Items listed in a dataset:
######

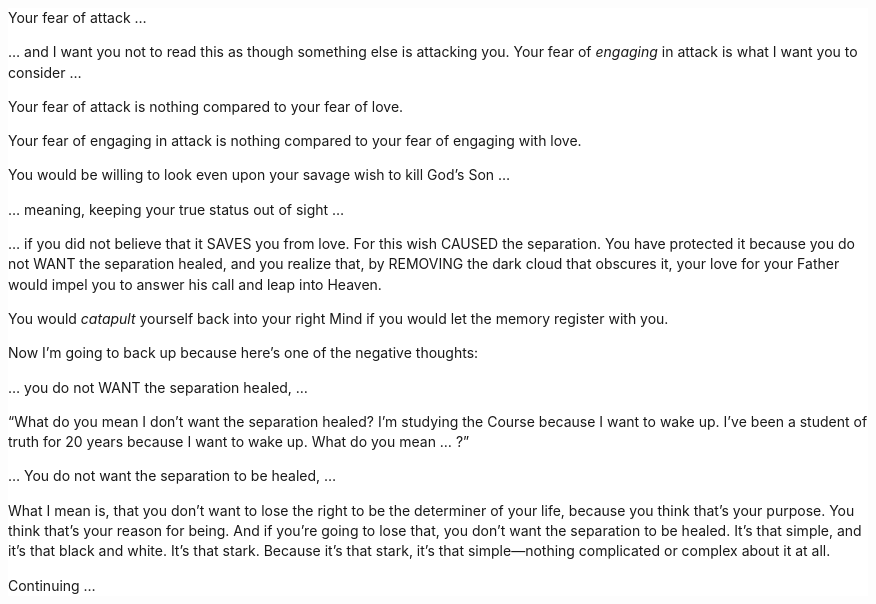 <div markdown="1" class="well book">
Your fear of attack &hellip;
</div>

&hellip; and I want you not to read this as though something else is
attacking you. Your fear of *engaging* in attack is what I want you to
consider &hellip;

<div markdown="1" class="well book">
Your fear of attack is nothing compared to your fear of love.
</div>

Your fear of engaging in attack is nothing compared to your fear of
engaging with love.

<div markdown="1" class="well book">
You would be willing to look even upon your savage wish to kill God&rsquo;s
Son &hellip;
</div>

&hellip; meaning, keeping your true status out of sight &hellip;

<div markdown="1" class="well book">
&hellip; if you did not believe that it SAVES you from love. For this wish
CAUSED the separation. You have protected it because you do not WANT the
separation healed, and you realize that, by REMOVING the dark cloud that
obscures it, your love for your Father would impel you to answer his
call and leap into Heaven.
</div>

You would *catapult* yourself back into your right Mind if you would let
the memory register with you.

Now I&rsquo;m going to back up because here&rsquo;s one of the negative thoughts:

<div markdown="1" class="well book">
&hellip; you do not WANT the separation healed, &hellip;
</div>

&ldquo;What do you mean I don&rsquo;t want the separation healed?
I&rsquo;m studying the Course because I want to wake up. I&rsquo;ve been
a student of truth for 20 years because I want to wake up. What do you
mean &hellip; ?&rdquo;

<div markdown="1" class="well book">
&hellip; You do not want the separation to be healed, &hellip;
</div>

What I mean is, that you don&rsquo;t want to lose the right to be the
determiner of your life, because you think that&rsquo;s your purpose.
You think that&rsquo;s your reason for being. And if you&rsquo;re going
to lose that, you don&rsquo;t want the separation to be healed.
It&rsquo;s that simple, and it&rsquo;s that black and white. It&rsquo;s
that stark. Because it&rsquo;s that stark, it&rsquo;s that
simple&mdash;nothing complicated or complex about it at all.

Continuing &hellip;  
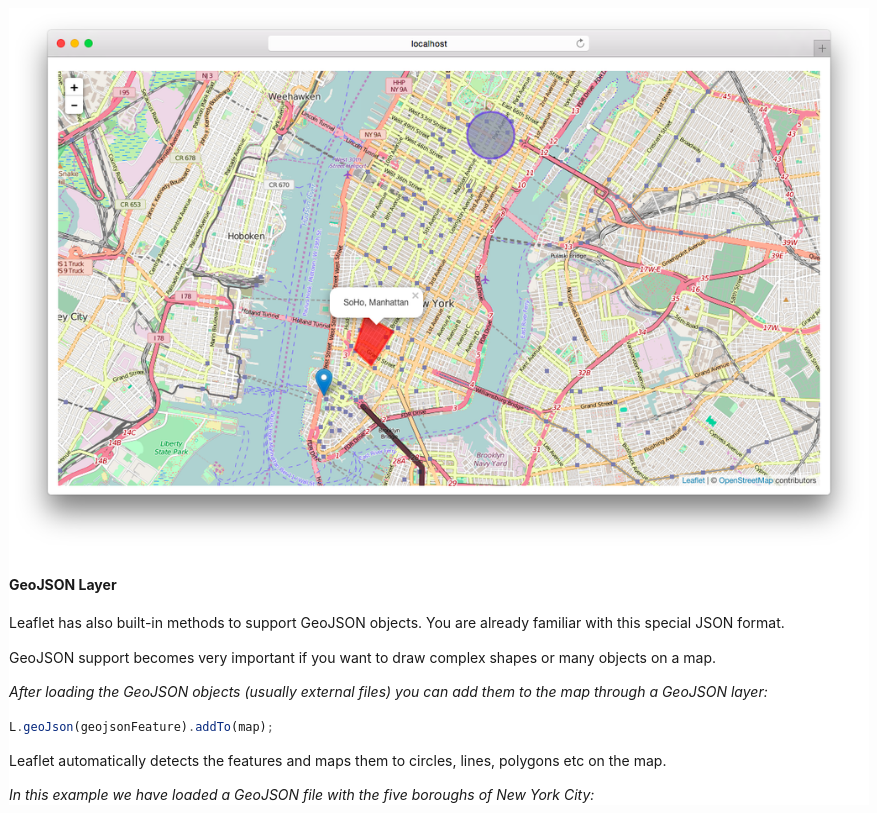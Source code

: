 ![Leaflet - Layers](cs171-leaflet-map-3.png?raw=true "Leaflet - Layers")


#### GeoJSON Layer

Leaflet has also built-in methods to support GeoJSON objects. You are already familiar with this special JSON format. 

GeoJSON support becomes very important if you want to draw complex shapes or many objects on a map.

*After loading the GeoJSON objects (usually external files) you can add them to the map through a GeoJSON layer:*

```javascript
L.geoJson(geojsonFeature).addTo(map);
```

Leaflet automatically detects the features and maps them to circles, lines, polygons etc on the map.

*In this example we have loaded a GeoJSON file with the five boroughs of New York City:*
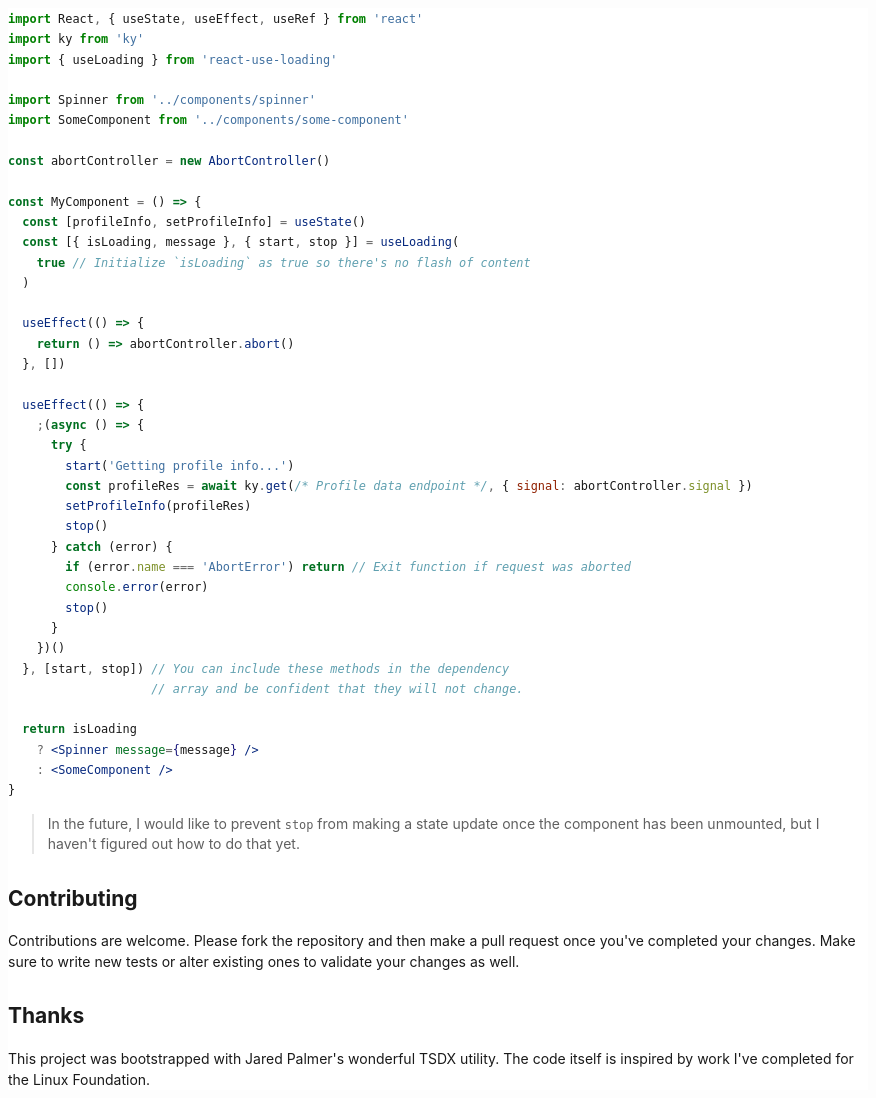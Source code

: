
 ```jsx
import React, { useState, useEffect, useRef } from 'react'
import ky from 'ky'
import { useLoading } from 'react-use-loading'

import Spinner from '../components/spinner'
import SomeComponent from '../components/some-component'

const abortController = new AbortController()

const MyComponent = () => {
  const [profileInfo, setProfileInfo] = useState()
  const [{ isLoading, message }, { start, stop }] = useLoading(
    true // Initialize `isLoading` as true so there's no flash of content
  )

  useEffect(() => {
    return () => abortController.abort()
  }, [])

  useEffect(() => {
    ;(async () => {
      try {
        start('Getting profile info...')
        const profileRes = await ky.get(/* Profile data endpoint */, { signal: abortController.signal })
        setProfileInfo(profileRes)
        stop()
      } catch (error) {
        if (error.name === 'AbortError') return // Exit function if request was aborted
        console.error(error)
        stop()
      }
    })()
  }, [start, stop]) // You can include these methods in the dependency
                    // array and be confident that they will not change.

  return isLoading
    ? <Spinner message={message} />
    : <SomeComponent />
}
```

> In the future, I would like to prevent `stop` from making a state update once
> the component has been unmounted, but I haven't figured out how to do that
> yet.

## Contributing

Contributions are welcome. Please fork the repository and then make a pull
request once you've completed your changes. Make sure to write new tests or
alter existing ones to validate your changes as well.

## Thanks

This project was bootstrapped with Jared Palmer's wonderful TSDX utility. The
code itself is inspired by work I've completed for the Linux Foundation.
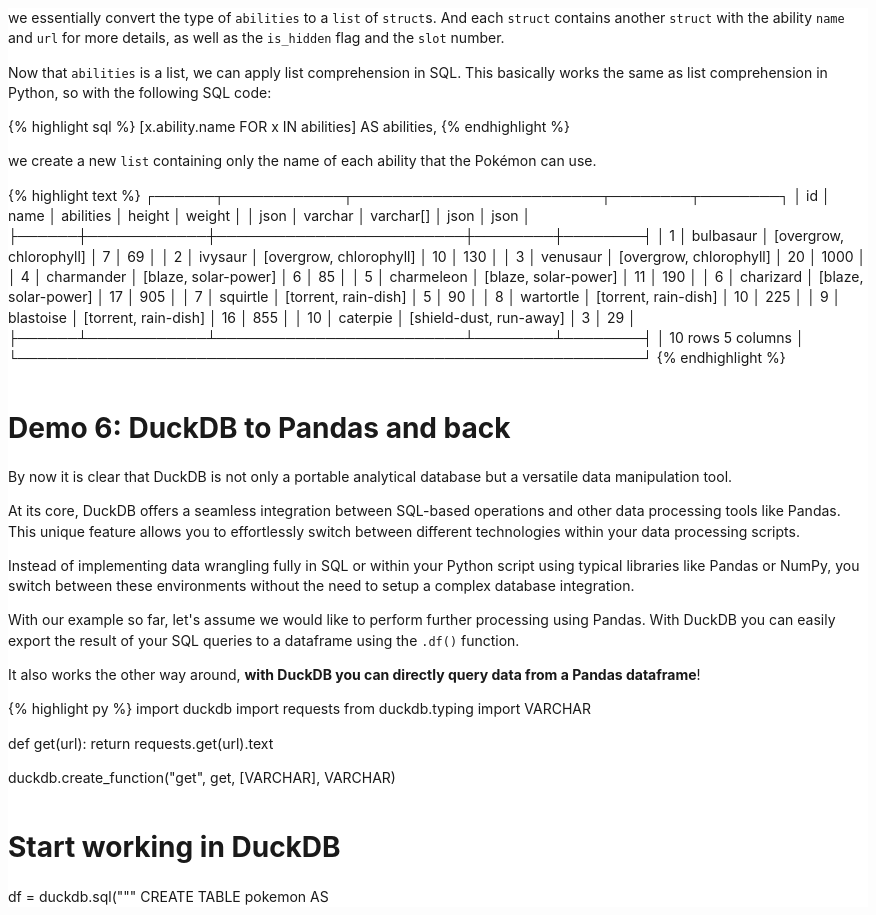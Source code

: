 we essentially convert the type of `abilities` to a `list` of `struct`s. And each `struct` contains another `struct` with the ability `name` and `url` for more details, as well as the `is_hidden` flag and the `slot` number.

Now that `abilities` is a list, we can apply list comprehension in SQL. This basically works the same as list comprehension in Python, so with the following SQL code:

{% highlight sql %}
[x.ability.name FOR x IN abilities] AS abilities,
{% endhighlight %}

we create a new `list` containing only the name of each ability that the Pokémon can use.

{% highlight text %}
┌──────┬────────────┬─────────────────────────┬────────┬────────┐
│  id  │    name    │        abilities        │ height │ weight │
│ json │  varchar   │        varchar[]        │  json  │  json  │
├──────┼────────────┼─────────────────────────┼────────┼────────┤
│ 1    │ bulbasaur  │ [overgrow, chlorophyll] │ 7      │ 69     │
│ 2    │ ivysaur    │ [overgrow, chlorophyll] │ 10     │ 130    │
│ 3    │ venusaur   │ [overgrow, chlorophyll] │ 20     │ 1000   │
│ 4    │ charmander │ [blaze, solar-power]    │ 6      │ 85     │
│ 5    │ charmeleon │ [blaze, solar-power]    │ 11     │ 190    │
│ 6    │ charizard  │ [blaze, solar-power]    │ 17     │ 905    │
│ 7    │ squirtle   │ [torrent, rain-dish]    │ 5      │ 90     │
│ 8    │ wartortle  │ [torrent, rain-dish]    │ 10     │ 225    │
│ 9    │ blastoise  │ [torrent, rain-dish]    │ 16     │ 855    │
│ 10   │ caterpie   │ [shield-dust, run-away] │ 3      │ 29     │
├──────┴────────────┴─────────────────────────┴────────┴────────┤
│ 10 rows                                             5 columns │
└───────────────────────────────────────────────────────────────┘
{% endhighlight %}

# Demo 6: DuckDB to Pandas and back

By now it is clear that DuckDB is not only a portable analytical database but a versatile data manipulation tool.

At its core, DuckDB offers a seamless integration between SQL-based operations and other data processing tools like Pandas. This unique feature allows you to effortlessly switch between different technologies within your data processing scripts.

Instead of implementing data wrangling fully in SQL or within your Python script using typical libraries like Pandas or NumPy, you switch between these environments without the need to setup a complex database integration.

With our example so far, let's assume we would like to perform further processing using Pandas. With DuckDB you can easily export the result of your SQL queries to a dataframe using the `.df()` function.

It also works the other way around, **with DuckDB you can directly query data from a Pandas dataframe**!

{% highlight py %}
import duckdb
import requests
from duckdb.typing import VARCHAR


def get(url):
    return requests.get(url).text


duckdb.create_function("get", get, [VARCHAR], VARCHAR)

# Start working in DuckDB
df = duckdb.sql("""
    CREATE TABLE pokemon AS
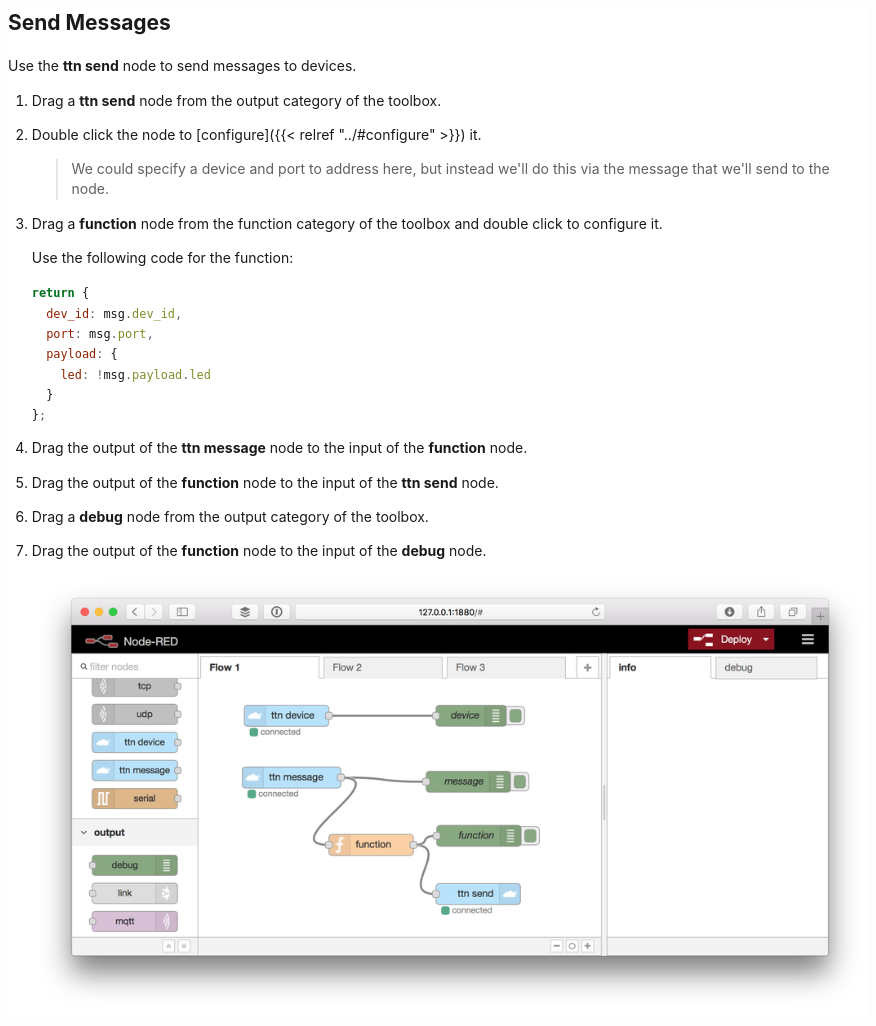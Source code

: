 ## Send Messages

Use the **ttn send** node to send messages to devices.

1. Drag a **ttn send** node from the output category of the toolbox.
2. Double click the node to [configure]({{< relref "../#configure" >}}) it.

   > We could specify a device and port to address here, but instead we'll do this via the message that we'll send to the node.

3. Drag a **function** node from the function category of the toolbox and double click to configure it.

   Use the following code for the function:

   ```js
   return {
     dev_id: msg.dev_id,
     port: msg.port,
     payload: {
       led: !msg.payload.led
     }
   };
   ```

4. Drag the output of the **ttn message** node to the input of the **function** node.
5. Drag the output of the **function** node to the input of the **ttn send** node.
6. Drag a **debug** node from the output category of the toolbox.
7. Drag the output of the **function** node to the input of the **debug** node.

   ![TTN Send](../ttn-send-flow.png)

######

TASK: Please copy every line from the entries that includes the word "requests".

RESULT OF THIS TASK:
import requests
    return requests.get(url).text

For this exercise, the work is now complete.